Nunca he sido muy optimista, creo, pero en los últimos tiempos me sorprendo al verme animando a la mayoría de las personas con las que hablo. El panorama es tan oscuro que el contagio general resulta casi inevitable. La queja y la preocupación continuadas, el pesimismo insistente, la subida abusiva de los precios de todo junto a la bajada de los salarios, la huida de los jóvenes, el paro que aumenta a insoportable ritmo desde que nos gobierna Rajoy, los despropósitos de sus ministros lunáticos, las insidiosas amenazas de Mas (cuya política es tan idéntica a la del PP que no se entiende por qué quiere separarse ahora; será que se siente incómodo como los gemelos univitelinos), todo ello es sumamente contagioso, se hace arduo sustraerse a sus efluvios nocivos y no seré yo quien culpe a nadie de hundirse en la desolación. Pero es tanta la que nos rodea que, aunque sólo sea por cansancio y por preservar un poco el espíritu, de pronto uno se encuentra, quizá en contra de su proclividad, alentando a familiares, amigos, conocidos; al peluquero, a la farmacéutica, al librero, a la pastelera, al jubilado, al colega y a todo dios. Los ve tan mohínos o angustiados que, sin mucha base ni argumentos, se descubre diciéndoles una y otra vez aquello de Cervantes: “Paciencia y barajar”, que ya vendrán cartas mejores. O bien: “Ningún Gobierno es eterno, y el actual tiene ya el tiempo contado, tan mal lo está haciendo y tanto se está enajenando a los ciudadanos a fuerza de ir contra ellos y nunca a su favor. Aunque el PSOE esté para el arrastre, serán los votantes quienes lo obligarán a ponerse en pie; y si no, a otro partido, tanto dará. La gente querrá deshacerse a toda costa de estos caballos de Atila. Si ya está hasta el gorro al cabo de un año, imagínese dentro de tres más de destrozos y humillación”.

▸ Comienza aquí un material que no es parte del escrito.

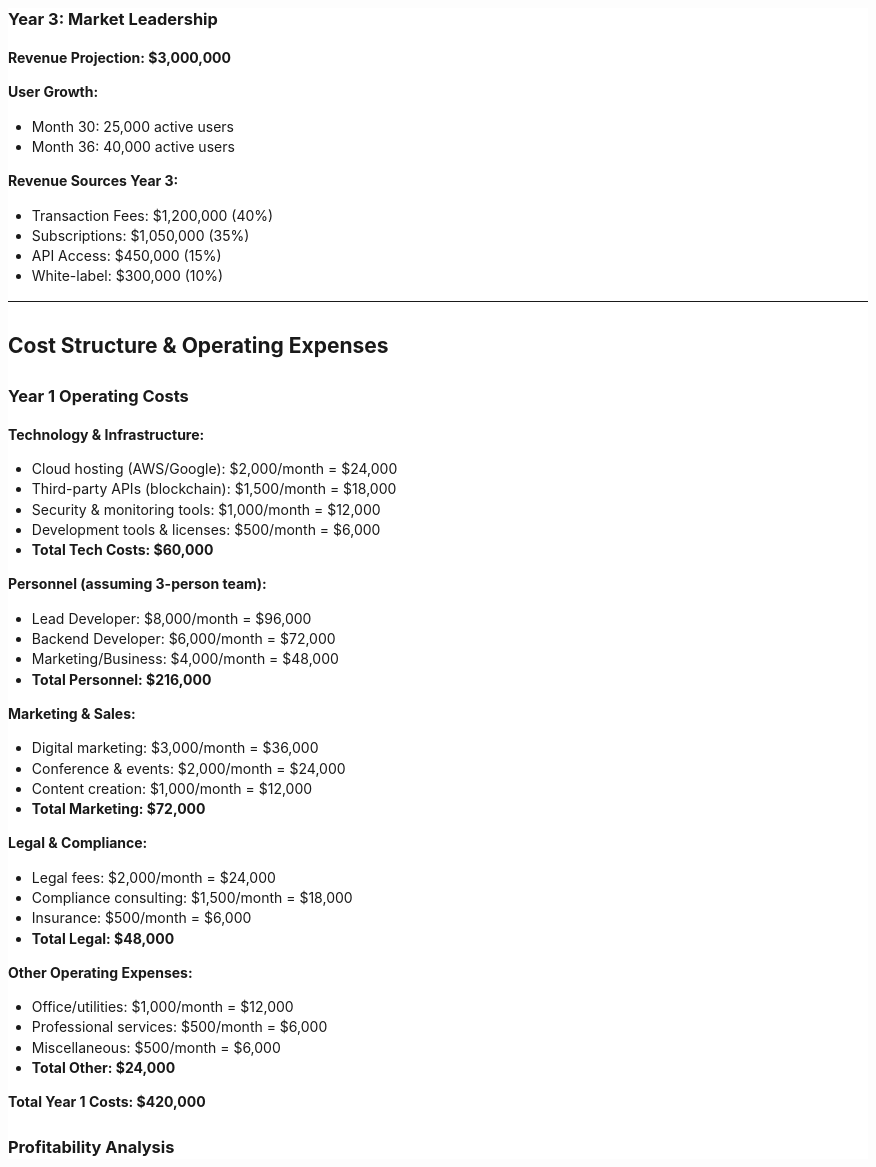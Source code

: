 ### Year 3: Market Leadership

**Revenue Projection: $3,000,000**

**User Growth:**
- Month 30: 25,000 active users
- Month 36: 40,000 active users

**Revenue Sources Year 3:**
- Transaction Fees: $1,200,000 (40%)
- Subscriptions: $1,050,000 (35%)
- API Access: $450,000 (15%)
- White-label: $300,000 (10%)

---

## Cost Structure & Operating Expenses

### Year 1 Operating Costs

**Technology & Infrastructure:**
- Cloud hosting (AWS/Google): $2,000/month = $24,000
- Third-party APIs (blockchain): $1,500/month = $18,000
- Security & monitoring tools: $1,000/month = $12,000
- Development tools & licenses: $500/month = $6,000
- **Total Tech Costs: $60,000**

**Personnel (assuming 3-person team):**
- Lead Developer: $8,000/month = $96,000
- Backend Developer: $6,000/month = $72,000
- Marketing/Business: $4,000/month = $48,000
- **Total Personnel: $216,000**

**Marketing & Sales:**
- Digital marketing: $3,000/month = $36,000
- Conference & events: $2,000/month = $24,000
- Content creation: $1,000/month = $12,000
- **Total Marketing: $72,000**

**Legal & Compliance:**
- Legal fees: $2,000/month = $24,000
- Compliance consulting: $1,500/month = $18,000
- Insurance: $500/month = $6,000
- **Total Legal: $48,000**

**Other Operating Expenses:**
- Office/utilities: $1,000/month = $12,000
- Professional services: $500/month = $6,000
- Miscellaneous: $500/month = $6,000
- **Total Other: $24,000**

**Total Year 1 Costs: $420,000**

### Profitability Analysis
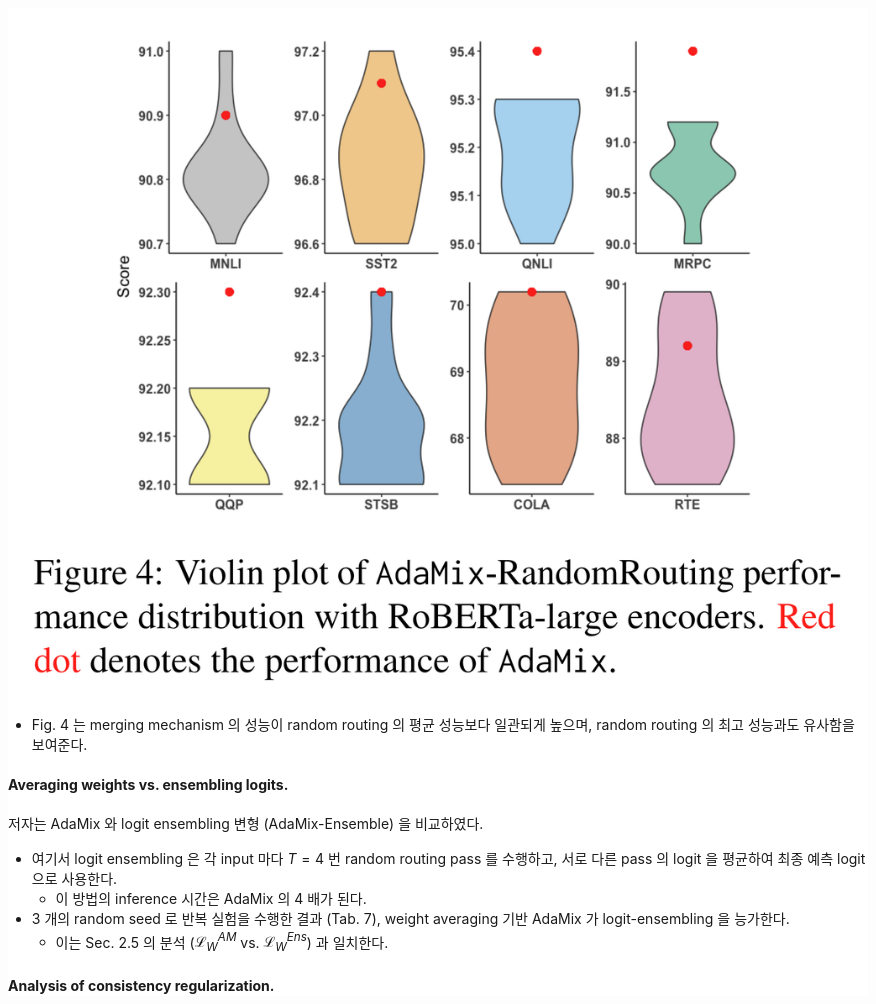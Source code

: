 ![Figure 4](image-47.png)

* Fig. 4 는 merging mechanism 의 성능이 random routing 의 평균 성능보다 일관되게 높으며, random routing 의 최고 성능과도 유사함을 보여준다.

#### Averaging weights vs. ensembling logits.

저자는 AdaMix 와 logit ensembling 변형 (AdaMix-Ensemble) 을 비교하였다. 

* 여기서 logit ensembling 은 각 input 마다 $T=4$ 번 random routing pass 를 수행하고, 서로 다른 pass 의 logit 을 평균하여 최종 예측 logit 으로 사용한다. 
  * 이 방법의 inference 시간은 AdaMix 의 4 배가 된다. 
* 3 개의 random seed 로 반복 실험을 수행한 결과 (Tab. 7), weight averaging 기반 AdaMix 가 logit-ensembling 을 능가한다.
  * 이는 Sec. 2.5 의 분석 ($\mathcal{L}^{AM}_W$ vs. $\mathcal{L}^{Ens}_W$) 과 일치한다.

#### Analysis of consistency regularization.
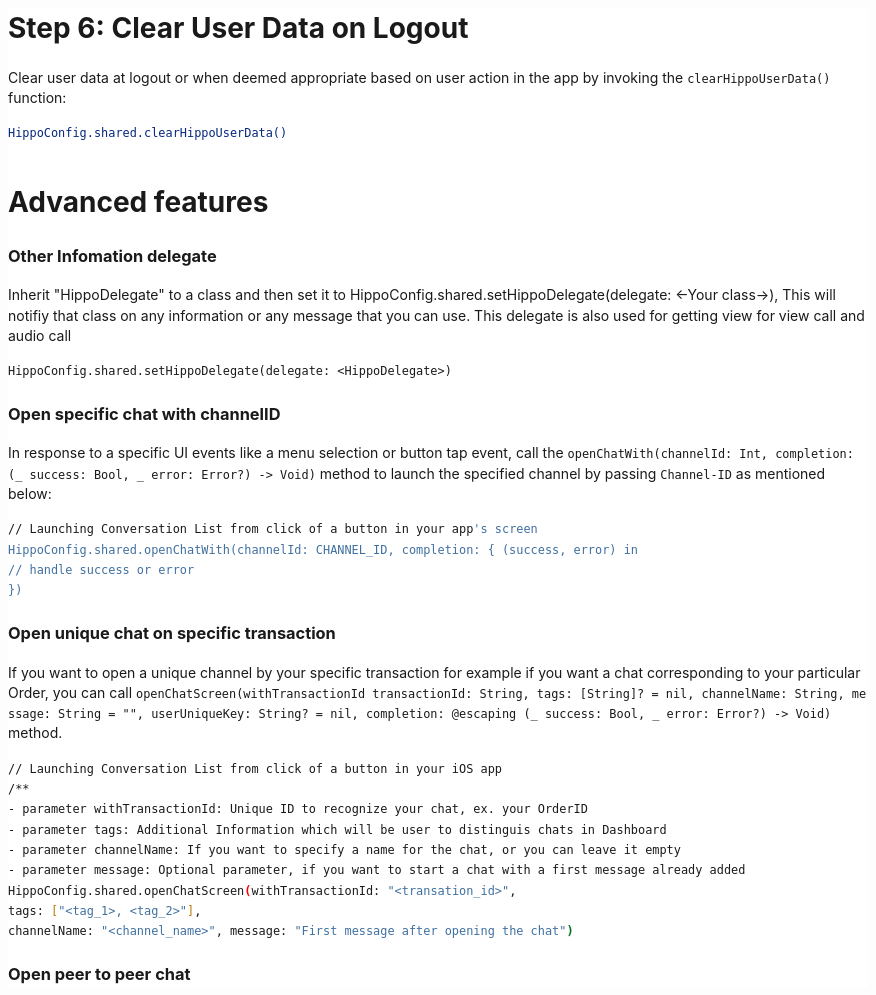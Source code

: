 # Step 6: Clear User Data on Logout
Clear user data at logout or when deemed appropriate based on user action in the app by invoking the `clearHippoUserData()` function:  
```sh
HippoConfig.shared.clearHippoUserData()
```

# Advanced features

### Other Infomation delegate
Inherit "HippoDelegate" to a class and then set it to HippoConfig.shared.setHippoDelegate(delegate: <-Your class->), This will notifiy that class on any information or any message that you can use. This delegate is also used for getting view for view call and audio call

```
HippoConfig.shared.setHippoDelegate(delegate: <HippoDelegate>)
```
### Open specific chat with channelID
In response to a specific UI events like a menu selection or button tap event, call the `openChatWith(channelId: Int, completion: (_ success: Bool, _ error: Error?) -> Void)` method to launch the specified channel by passing `Channel-ID` as mentioned below:

```sh
// Launching Conversation List from click of a button in your app's screen
HippoConfig.shared.openChatWith(channelId: CHANNEL_ID, completion: { (success, error) in
// handle success or error
})
```

### Open unique chat on specific transaction

If you want to open a unique channel by your specific transaction for example if you want a chat corresponding to your particular Order, you can call `openChatScreen(withTransactionId transactionId: String, tags: [String]? = nil, channelName: String, message: String = "", userUniqueKey: String? = nil, completion: @escaping (_ success: Bool, _ error: Error?) -> Void)` method.

```sh
// Launching Conversation List from click of a button in your iOS app
/**
- parameter withTransactionId: Unique ID to recognize your chat, ex. your OrderID
- parameter tags: Additional Information which will be user to distinguis chats in Dashboard
- parameter channelName: If you want to specify a name for the chat, or you can leave it empty 
- parameter message: Optional parameter, if you want to start a chat with a first message already added
HippoConfig.shared.openChatScreen(withTransactionId: "<transation_id>",
tags: ["<tag_1>, <tag_2>"],
channelName: "<channel_name>", message: "First message after opening the chat")
```
### Open peer to peer chat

Cada vez que oigo a alguien decir que, pese a todo, le va bien en lo que sea, lejos de mirarlo con desconfianza o inquina, como hacen muchos, me dan ganas de estamparle un par de besos de gratitud. (Siempre que no sea banquero, claro.) Qué alivio escuchar eso en medio de la jeremiada nacional. El contagio es tan abrumador que casi se juzga mal –como a un irresponsable o a un desaprensivo– a quien se atreve a confesar que aún se salva de la quema; que no puede evitar no desesperarse; que, a pesar de las perspectivas, piensa que en peores circunstancias nos hemos visto (lo sabemos los que vivimos bajo el franquismo) y que de ellas nos sacaron o conseguimos salir. Para mi estupefacción, me estoy convirtiendo en uno de esos irresponsables o desaprensivos. Hablo de mi vida privada, no de las columnas que escribo aquí, que cada semana salen como salen, y a veces ni siquiera me explico que salgan. Me disculpo ante los agoreros o descorazonados, a los que no faltan motivos para serlo o estarlo. Pero mi agradecimiento, mi admiración y mi afecto se dirigen ahora hacia los valientes simpáticos que no se dejan contagiar.